The accounting can be set on per-unit basis with directives such as MemoryAccounting= or globally for all units in /etc/systemd/system.conf with respective directive DefaultMemoryAccounting=. Refer to systemd.resource-control (5) for the exhaustive list of possible directives.

10.3 Setting Resource Limits

Note
Note: Implicit Resource Consumption

Be aware that resource consumption implicitly depends on the environment where your workload executes (for example, size of data structures in libraries/kernel, forking behavior of utilities, computational efficiency). Hence it is recommended to (re)calibrate your limits should the environment change.

Limitations to cgroups can be set with the systemctl set-property command. The syntax is:

# systemctl set-property [--runtime] NAME PROPERTY1=VALUE [PROPERTY2=VALUE]

Optionally, use the --runtime option. With this option, set limits do not persist after the next reboot.

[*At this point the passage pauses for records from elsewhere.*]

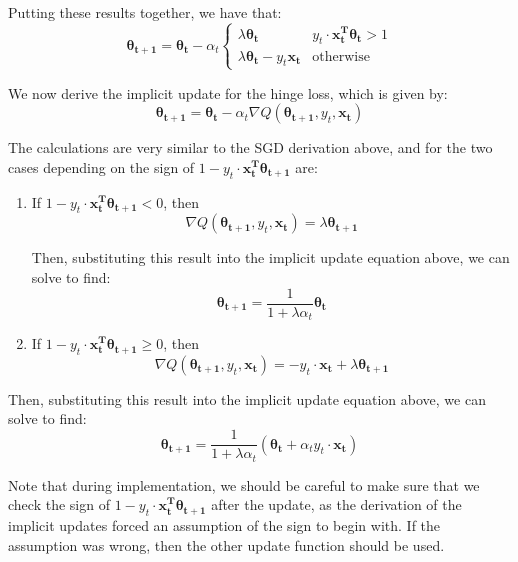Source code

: \documentclass{article}
\renewcommand{\vec}[1]{\boldsymbol{#1}}
\begin{document}
\begin{enumerate}[(a)]
Putting these results together, we have that:
\begin{equation}
\vec{\theta_{t+1}} = \vec{\theta_t} - \alpha_t \left\{ 
	\begin{array}{lr}
		\lambda\vec{\theta_t} &  y_t\cdot\vec{x_t^{T}}\vec{\theta_t} > 1\\
		\lambda\vec{\theta_t} - y_t\vec{x_t} &  \textrm{otherwise}
	\end{array}
\right.
\end{equation}

We now derive the implicit update for the hinge loss, which is given by:
\begin{equation}
\vec{\theta_{t+1}} = \vec{\theta_{t}} - \alpha_{t}\nabla Q(\vec{\theta_{t+1}}, y_t, \vec{x_t})
\end{equation}

The calculations are very similar to the SGD derivation above, and for the two cases depending on the sign of $1-y_t\cdot\vec{x_t^{T}}\vec{\theta_{t+1}}$ are:

\begin{enumerate}[1.]
\item If $1-y_t\cdot\vec{x_t^{T}}\vec{\theta_{t+1}} < 0$, then
\begin{equation*}
\nabla Q(\vec{\theta_{t+1}}, y_t, \vec{x_t}) = \lambda\vec{\theta_{t+1}}
\end{equation*}

Then, substituting this result into the implicit update equation above, we can solve to find:
\begin{equation}
\vec{\theta_{t+1}} = \frac{1}{1+\lambda\alpha_t}\vec{\theta_t}
\end{equation}

\item If $1-y_t\cdot\vec{x_t^{T}}\vec{\theta_{t+1}} \geq 0$, then 
\begin{equation*}
\nabla Q(\vec{\theta_{t+1}}, y_t, \vec{x_t}) = -y_t\cdot\vec{x_t} + \lambda\vec{\theta_{t+1}}
\end{equation*}
\end{enumerate}

Then, substituting this result into the implicit update equation above, we can solve to find:
\begin{equation}
\vec{\theta_{t+1}} = \frac{1}{1+\lambda\alpha_t}\left(\vec{\theta_t} + \alpha_t y_t\cdot\vec{x_t}\right)
\end{equation}

Note that during implementation, we should be careful to make sure that we check the sign of $1-y_t\cdot\vec{x_t^{T}}\vec{\theta_{t+1}}$ after the update, as the derivation of the implicit updates forced an assumption of the sign to begin with. If the assumption was wrong, then the other update function should be used.\\


\end{enumerate}
\end{document}
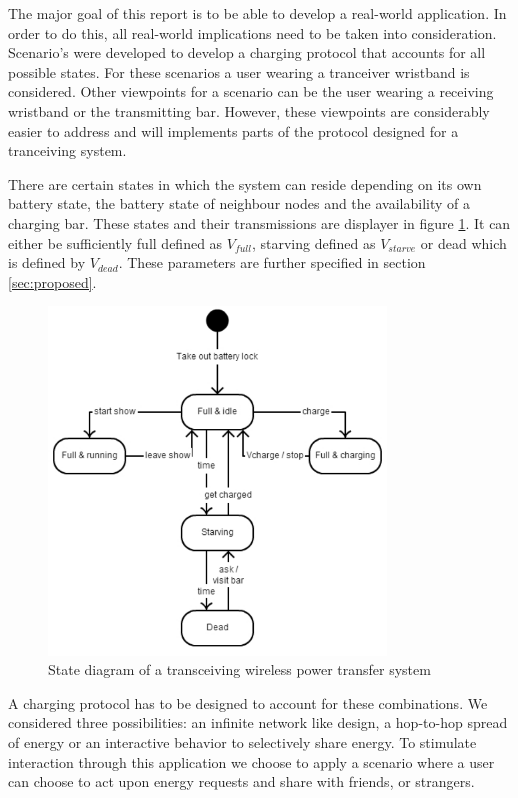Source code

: The major goal of this report is to be able to develop a real-world application. In order to do this, all real-world implications need to be taken into consideration. Scenario's were developed to develop a charging protocol that accounts for all possible states. For these scenarios a user wearing a tranceiver wristband is considered. Other viewpoints for a scenario can be the user wearing a receiving wristband or the transmitting bar. However, these viewpoints are considerably easier to address and will implements parts of the protocol designed for a tranceiving system.

There are certain states in which the system can reside depending on its own battery state, the battery state of neighbour nodes and the availability of a charging bar. These states and their transmissions are displayer in figure \ref{fig:states}. It can either be sufficiently full defined as $V_{full}$, starving defined as $V_{starve}$ or dead which is defined by $V_{dead}$. These parameters are further specified in section \ref{sec:proposed}.

\begin{figure}[h!]
\centering
\includegraphics[width=0.8\textwidth]{statediagram.pdf}
\caption{State diagram of a transceiving wireless power transfer system}
\label{fig:states}
\end{figure}

A charging protocol has to be designed to account for these combinations. We considered three possibilities: an infinite network like design, a hop-to-hop spread of energy or an interactive behavior to selectively share energy. To stimulate interaction through this application we choose to apply a scenario where a user can choose to act upon energy requests and share with friends, or strangers.

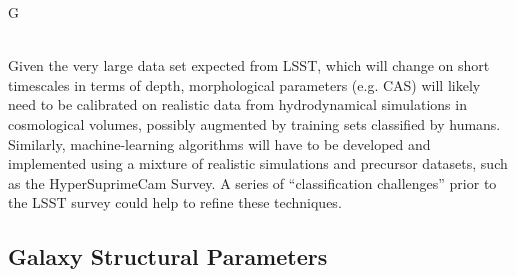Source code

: {\begin{tasklist}{G}
\begin{task}
{\\
Given the very large data set expected from LSST, which will change on short timescales in terms of depth, morphological parameters (e.g. CAS) will likely need to be calibrated on realistic data from hydrodynamical simulations in cosmological volumes, possibly augmented by training sets classified by humans. Similarly, machine-learning algorithms will have to be developed and implemented using a mixture of realistic simulations and precursor datasets, such as the HyperSuprimeCam Survey. A series of ``classification challenges'' prior to the LSST survey could help to refine these techniques. 
}
~\\
\end{task}


\subsection{Galaxy Structural Parameters}


\end{tasklist}}
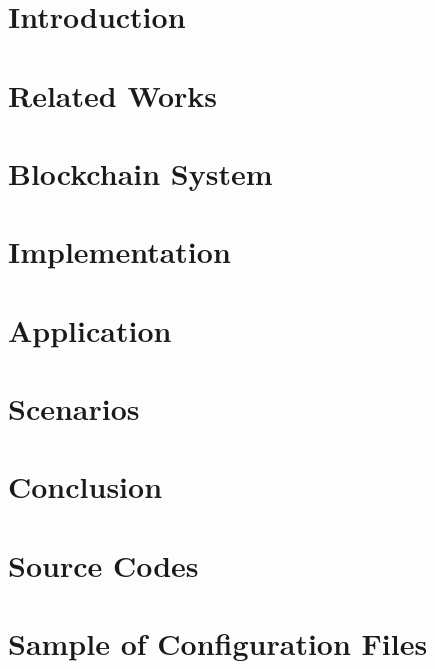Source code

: \documentclass[12pt,twoside,openright]{report}
\makeatletter
\def\cleardoublepage{\clearpage\if@twoside \ifodd\c@page\else
    \hbox{}
    \thispagestyle{empty}
    \newpage
    \if@twocolumn\hbox{}\newpage\fi\fi\fi}
\makeatother
\begin{document}

\cleardoublepage


\cleardoublepage


\cleardoublepage


\cleardoublepage

\tableofcontents

\listoffigures
 
\listoftables

\listofalgorithms

\chapter{Introduction}


\chapter{Related Works}


\chapter{Blockchain System}


\chapter{Implementation}


\chapter{Application}


\chapter{Scenarios}


\chapter{Conclusion}





\appendix
\chapter{Source Codes}


\chapter{Sample of Configuration Files}

\end{document}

Replace NAME with a systemd service slice, scope, socket, mount, or swap name. Replace properties with one or more of the following:

CPUQuota=PERCENTAGE

Assigns a CPU time to processes. The value is a percentage followed by a % as suffix. This implies CPUAccounting=yes.

Example:

# systemctl set-property user.slice CPUQuota=50%
MemoryLow=BYTES

Unused memory from processes below this limit will not be reclaimed for other use. Use suffixes K, M, G or T for BYTES. This implies MemoryAccounting=yes.

Example:

# systemctl set-property nginx.service MemoryLow=512M
Note
Note: Unified Control Group Hierarchy

This setting is available only if the unified control group hierarchy is used, and disables MemoryLimit=. To enable the unified control group hierarchy, append systemd.unified_cgroup_hierarchy=1 as a kernel command line parameter to the GRUB 2 boot loader. Refer to Chapter 14, The Boot Loader GRUB 2 for more details about configuring GRUB 2.

MemoryHigh=BYTES

If more memory above this limit is used, memory is aggressively taken away from the processes. Use suffixes K, M, G or T for BYTES. This implies MemoryAccounting=yes. For example:

# systemctl set-property nginx.service MemoryHigh=2G
Note
Note: Unified Control Group Hierarchy

This setting is available only if the unified control group hierarchy is used, and disables MemoryLimit=. To enable the unified control group hierarchy, append systemd.unified_cgroup_hierarchy=1 as a kernel command line parameter to the GRUB 2 boot loader. For more details about configuring GRUB 2, see Chapter 14, The Boot Loader GRUB 2.

MemoryMax=BYTES

Sets a maximum limit for used memory. Processes will be killed if they use more memory than allowed. Use suffixes K, M, G or T for BYTES. This implies MemoryAccounting=yes.

Example:

# systemctl set-property nginx.service MemoryMax=4G
DeviceAllow=

Allows read (r), write (w) and mknod (m) access. The command takes a device node specifier and a list of r, w or m, separated by a white space.

Example:

# systemctl set-property system.slice DeviceAllow="/dev/sdb1 r"
DevicePolicy=[auto|closed|strict]

When set to strict, only access to devices that are listed in DeviceAllow is allowed. closed additionally allows access to standard pseudo devices including /dev/null, /dev/zero, /dev/full, /dev/random, and /dev/urandom. auto allows access to all devices if no specific rule is defined in DeviceAllow. auto is the default setting.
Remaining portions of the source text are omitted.